Uncoupled, you stride away from them into forest.
You kneel by sanctuary stream flowing over step-like stones
grown green with moss. Late afternoon sun dims
westward, shines past aspens, ashes, maples – bas-relief
against hemlock. Light braids through water down to slate-bottom
pool. You lean your spine against white oak, stretch legs out
in dry, curled leaves, stir up must-smell, earth-damp. You drink
Folger's coffee from your blue thermos, seek balance through
everyday ritual. Owl glides over the stream's opposite bank,
low, close to ground. There are people who would claim
such vast wings slicing the darkening air mean that soon
you will die. And that's all right. Yet here among acorns
sought by silent deer, human voices drown in sinking light.

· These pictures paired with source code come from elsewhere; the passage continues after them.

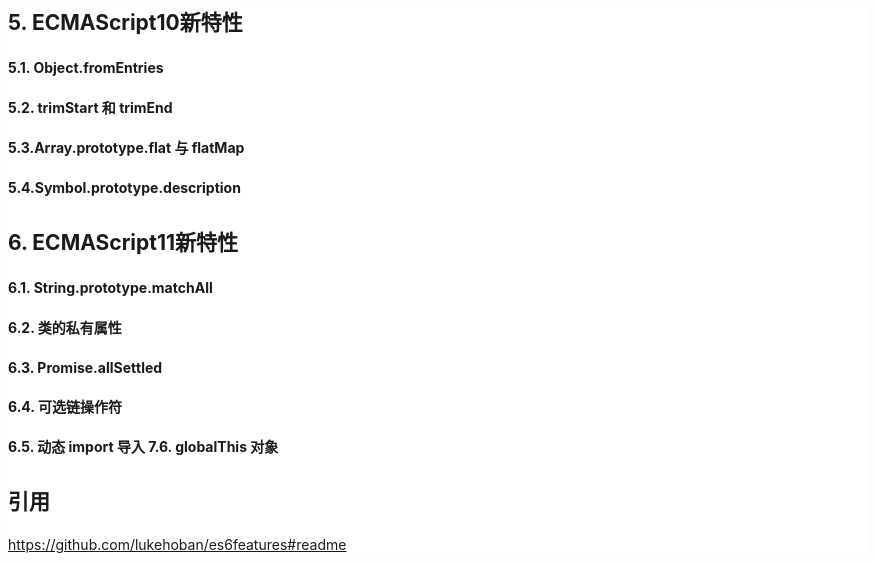 ## 5. ECMAScript10新特性

#### 5.1. Object.fromEntries
#### 5.2. **trimStart** 和 **trimEnd** 

#### 5.3.**Array.prototype.flat** 与 **flatMap** 

#### 5.4.**Symbol.prototype.description**

## 6. ECMAScript11新特性

#### 6.1. **String.prototype.matchAll** 

#### 6.2. 类的私有属性
#### 6.3. **Promise.allSettled**

####  6.4. 可选链操作符

#### 6.5. 动态 **import** 导入 **7.6.** **globalThis** 对象

## 引用
https://github.com/lukehoban/es6features#readme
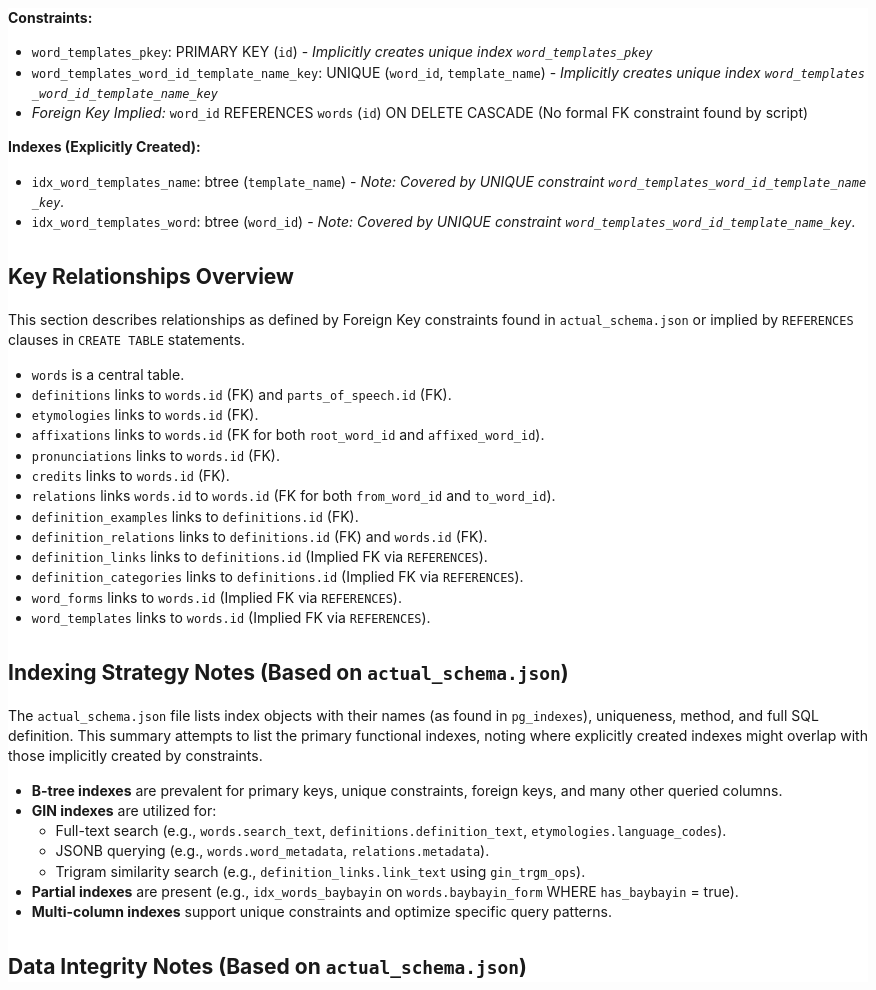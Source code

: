 **Constraints:**
- `word_templates_pkey`: PRIMARY KEY (`id`) - *Implicitly creates unique index `word_templates_pkey`*
- `word_templates_word_id_template_name_key`: UNIQUE (`word_id`, `template_name`) - *Implicitly creates unique index `word_templates_word_id_template_name_key`*
- *Foreign Key Implied:* `word_id` REFERENCES `words` (`id`) ON DELETE CASCADE (No formal FK constraint found by script)

**Indexes (Explicitly Created):**
- `idx_word_templates_name`: btree (`template_name`) - *Note: Covered by UNIQUE constraint `word_templates_word_id_template_name_key`.*
- `idx_word_templates_word`: btree (`word_id`) - *Note: Covered by UNIQUE constraint `word_templates_word_id_template_name_key`.*

## Key Relationships Overview

This section describes relationships as defined by Foreign Key constraints found in `actual_schema.json` or implied by `REFERENCES` clauses in `CREATE TABLE` statements.

- `words` is a central table.
- `definitions` links to `words.id` (FK) and `parts_of_speech.id` (FK).
- `etymologies` links to `words.id` (FK).
- `affixations` links to `words.id` (FK for both `root_word_id` and `affixed_word_id`).
- `pronunciations` links to `words.id` (FK).
- `credits` links to `words.id` (FK).
- `relations` links `words.id` to `words.id` (FK for both `from_word_id` and `to_word_id`).
- `definition_examples` links to `definitions.id` (FK).
- `definition_relations` links to `definitions.id` (FK) and `words.id` (FK).
- `definition_links` links to `definitions.id` (Implied FK via `REFERENCES`).
- `definition_categories` links to `definitions.id` (Implied FK via `REFERENCES`).
- `word_forms` links to `words.id` (Implied FK via `REFERENCES`).
- `word_templates` links to `words.id` (Implied FK via `REFERENCES`).

## Indexing Strategy Notes (Based on `actual_schema.json`)

The `actual_schema.json` file lists index objects with their names (as found in `pg_indexes`), uniqueness, method, and full SQL definition. This summary attempts to list the primary functional indexes, noting where explicitly created indexes might overlap with those implicitly created by constraints.

- **B-tree indexes** are prevalent for primary keys, unique constraints, foreign keys, and many other queried columns.
- **GIN indexes** are utilized for:
    - Full-text search (e.g., `words.search_text`, `definitions.definition_text`, `etymologies.language_codes`).
    - JSONB querying (e.g., `words.word_metadata`, `relations.metadata`).
    - Trigram similarity search (e.g., `definition_links.link_text` using `gin_trgm_ops`).
- **Partial indexes** are present (e.g., `idx_words_baybayin` on `words.baybayin_form` WHERE `has_baybayin` = true).
- **Multi-column indexes** support unique constraints and optimize specific query patterns.

## Data Integrity Notes (Based on `actual_schema.json`)
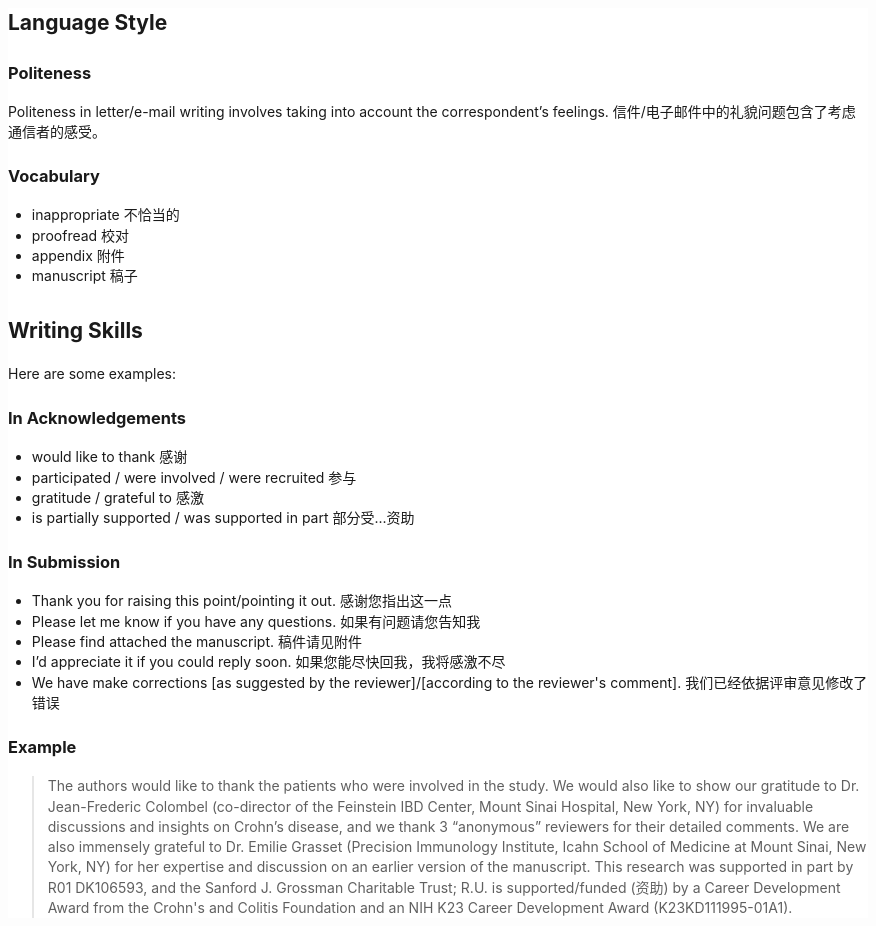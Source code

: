 ## Language Style

### Politeness

Politeness in letter/e-mail writing involves taking into account the correspondent’s feelings. 信件/电子邮件中的礼貌问题包含了考虑通信者的感受。

### Vocabulary

- inappropriate 不恰当的
- proofread 校对
- appendix 附件
- manuscript 稿子

## Writing Skills

Here are some examples:

### In Acknowledgements

- would like to thank 感谢
- participated / were involved / were recruited 参与
- gratitude / grateful to 感激
- is partially supported / was supported in part 部分受...资助

### In Submission

- Thank you for raising this point/pointing it out. 感谢您指出这一点
- Please let me know if you have any questions. 如果有问题请您告知我
- Please find attached the manuscript. 稿件请见附件
- I’d appreciate it if you could reply soon. 如果您能尽快回我，我将感激不尽
- We have make corrections [as suggested by the reviewer]/[according to the reviewer's comment]. 我们已经依据评审意见修改了错误

### Example

> The authors would like to thank the patients who were involved in the study. We would also like to show our gratitude to Dr. Jean-Frederic Colombel (co-director of the Feinstein IBD Center, Mount Sinai Hospital, New York, NY) for invaluable discussions and insights on Crohn’s disease, and we thank 3 “anonymous” reviewers for their detailed comments. We are also immensely grateful to Dr. Emilie Grasset (Precision Immunology Institute, Icahn School of Medicine at Mount Sinai, New York, NY) for her expertise and discussion on an earlier version of the manuscript. This research was supported in part by R01 DK106593, and the Sanford J. Grossman Charitable Trust; R.U. is supported/funded (资助) by a Career Development Award from the Crohn's and Colitis Foundation and an NIH K23 Career Development Award (K23KD111995-01A1).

Only your voice rises with bird song. Hot day for October –
why not wade in pool? You kick off Reeboks, socks,
slide down small hill across oak leaves, pick your way
over slippery rocks into water. You skate barefooted
across smooth shale, pool so ice-cold you hop out
sometimes to perch on fossils formed from ancient sea.
Perhaps your heart will freeze to fossil in this autumn water.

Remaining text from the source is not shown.